Report each line of the data below in which "Basculez" appears.

Study material —
-*-*-

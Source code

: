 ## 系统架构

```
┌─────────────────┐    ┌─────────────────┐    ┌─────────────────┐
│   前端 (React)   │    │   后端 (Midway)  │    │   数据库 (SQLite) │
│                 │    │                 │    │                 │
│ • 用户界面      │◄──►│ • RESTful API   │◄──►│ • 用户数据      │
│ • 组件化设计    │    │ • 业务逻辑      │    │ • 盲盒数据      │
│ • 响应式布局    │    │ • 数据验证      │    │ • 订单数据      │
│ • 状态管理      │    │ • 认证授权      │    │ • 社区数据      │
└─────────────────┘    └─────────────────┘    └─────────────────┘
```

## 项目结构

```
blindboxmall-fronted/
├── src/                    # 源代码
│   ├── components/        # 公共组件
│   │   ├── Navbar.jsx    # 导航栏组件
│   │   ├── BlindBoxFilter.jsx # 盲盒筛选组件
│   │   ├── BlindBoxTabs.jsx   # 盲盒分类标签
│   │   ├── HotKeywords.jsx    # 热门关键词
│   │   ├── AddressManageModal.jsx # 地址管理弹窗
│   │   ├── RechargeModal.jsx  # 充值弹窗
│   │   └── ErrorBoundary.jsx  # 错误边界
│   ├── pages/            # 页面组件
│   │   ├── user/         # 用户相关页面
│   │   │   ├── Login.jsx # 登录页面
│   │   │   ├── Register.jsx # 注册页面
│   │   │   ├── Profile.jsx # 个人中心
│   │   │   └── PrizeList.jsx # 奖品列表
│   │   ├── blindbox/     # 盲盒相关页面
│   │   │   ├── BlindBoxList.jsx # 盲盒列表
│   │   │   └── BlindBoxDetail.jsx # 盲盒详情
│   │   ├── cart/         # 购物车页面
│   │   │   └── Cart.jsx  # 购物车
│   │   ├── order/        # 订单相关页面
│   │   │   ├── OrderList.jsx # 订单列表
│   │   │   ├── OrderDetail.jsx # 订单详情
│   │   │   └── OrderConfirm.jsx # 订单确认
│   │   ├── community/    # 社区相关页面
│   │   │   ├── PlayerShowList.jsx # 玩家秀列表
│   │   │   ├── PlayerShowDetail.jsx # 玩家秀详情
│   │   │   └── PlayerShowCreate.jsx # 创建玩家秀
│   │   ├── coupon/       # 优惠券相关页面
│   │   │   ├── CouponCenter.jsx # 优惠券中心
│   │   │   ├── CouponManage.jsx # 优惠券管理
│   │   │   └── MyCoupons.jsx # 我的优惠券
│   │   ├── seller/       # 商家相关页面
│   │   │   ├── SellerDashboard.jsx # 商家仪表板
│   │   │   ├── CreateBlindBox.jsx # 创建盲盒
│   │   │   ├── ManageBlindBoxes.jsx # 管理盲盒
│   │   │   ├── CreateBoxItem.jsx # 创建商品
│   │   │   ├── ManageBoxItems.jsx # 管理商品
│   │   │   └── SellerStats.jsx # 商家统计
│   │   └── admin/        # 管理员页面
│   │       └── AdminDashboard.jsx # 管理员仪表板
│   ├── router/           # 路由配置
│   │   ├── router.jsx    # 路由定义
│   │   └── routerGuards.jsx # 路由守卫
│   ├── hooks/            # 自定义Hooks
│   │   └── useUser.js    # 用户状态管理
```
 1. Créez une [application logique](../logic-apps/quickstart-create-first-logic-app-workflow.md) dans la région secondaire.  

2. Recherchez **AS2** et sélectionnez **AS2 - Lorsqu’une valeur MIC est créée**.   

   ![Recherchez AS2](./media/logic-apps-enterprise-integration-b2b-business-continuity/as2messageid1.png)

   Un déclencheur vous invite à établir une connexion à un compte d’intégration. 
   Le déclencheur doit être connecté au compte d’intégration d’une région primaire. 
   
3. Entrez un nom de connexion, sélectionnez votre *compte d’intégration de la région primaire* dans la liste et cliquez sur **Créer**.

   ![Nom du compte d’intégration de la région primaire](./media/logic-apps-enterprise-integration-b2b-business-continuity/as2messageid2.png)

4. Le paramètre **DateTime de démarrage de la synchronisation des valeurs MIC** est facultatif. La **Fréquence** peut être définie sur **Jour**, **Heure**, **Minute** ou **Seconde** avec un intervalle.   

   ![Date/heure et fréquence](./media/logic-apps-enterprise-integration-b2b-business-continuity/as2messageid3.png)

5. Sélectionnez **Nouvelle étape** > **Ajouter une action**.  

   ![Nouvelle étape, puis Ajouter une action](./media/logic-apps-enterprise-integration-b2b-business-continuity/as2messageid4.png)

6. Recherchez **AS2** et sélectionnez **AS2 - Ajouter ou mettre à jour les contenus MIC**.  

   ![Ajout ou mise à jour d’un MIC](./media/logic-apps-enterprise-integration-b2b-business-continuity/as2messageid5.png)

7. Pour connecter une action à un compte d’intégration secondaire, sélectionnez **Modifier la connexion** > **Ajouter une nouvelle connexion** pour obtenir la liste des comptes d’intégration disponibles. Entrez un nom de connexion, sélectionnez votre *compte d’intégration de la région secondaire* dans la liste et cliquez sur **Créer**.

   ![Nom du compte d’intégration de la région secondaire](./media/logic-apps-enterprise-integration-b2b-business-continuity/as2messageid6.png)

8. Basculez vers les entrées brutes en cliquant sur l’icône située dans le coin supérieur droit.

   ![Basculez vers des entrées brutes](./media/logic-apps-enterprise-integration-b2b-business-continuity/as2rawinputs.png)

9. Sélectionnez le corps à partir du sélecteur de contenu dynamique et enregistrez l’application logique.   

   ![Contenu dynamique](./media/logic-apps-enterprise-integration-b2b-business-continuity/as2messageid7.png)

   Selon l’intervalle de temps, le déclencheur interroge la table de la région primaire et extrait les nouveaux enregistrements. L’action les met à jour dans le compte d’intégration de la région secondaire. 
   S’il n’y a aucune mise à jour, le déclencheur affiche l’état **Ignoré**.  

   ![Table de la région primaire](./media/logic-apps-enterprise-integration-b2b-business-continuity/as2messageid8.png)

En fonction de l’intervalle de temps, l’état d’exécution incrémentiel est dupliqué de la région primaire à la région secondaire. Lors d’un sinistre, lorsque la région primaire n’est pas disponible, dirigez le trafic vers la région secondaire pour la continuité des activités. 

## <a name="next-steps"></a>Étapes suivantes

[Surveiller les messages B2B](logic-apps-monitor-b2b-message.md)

-*-*-

Answer to the exercise —
8. Basculez vers les entrées brutes en cliquant sur l’icône située dans le coin supérieur droit.
   ![Basculez vers des entrées brutes](./media/logic-apps-enterprise-integration-b2b-business-continuity/as2rawinputs.png)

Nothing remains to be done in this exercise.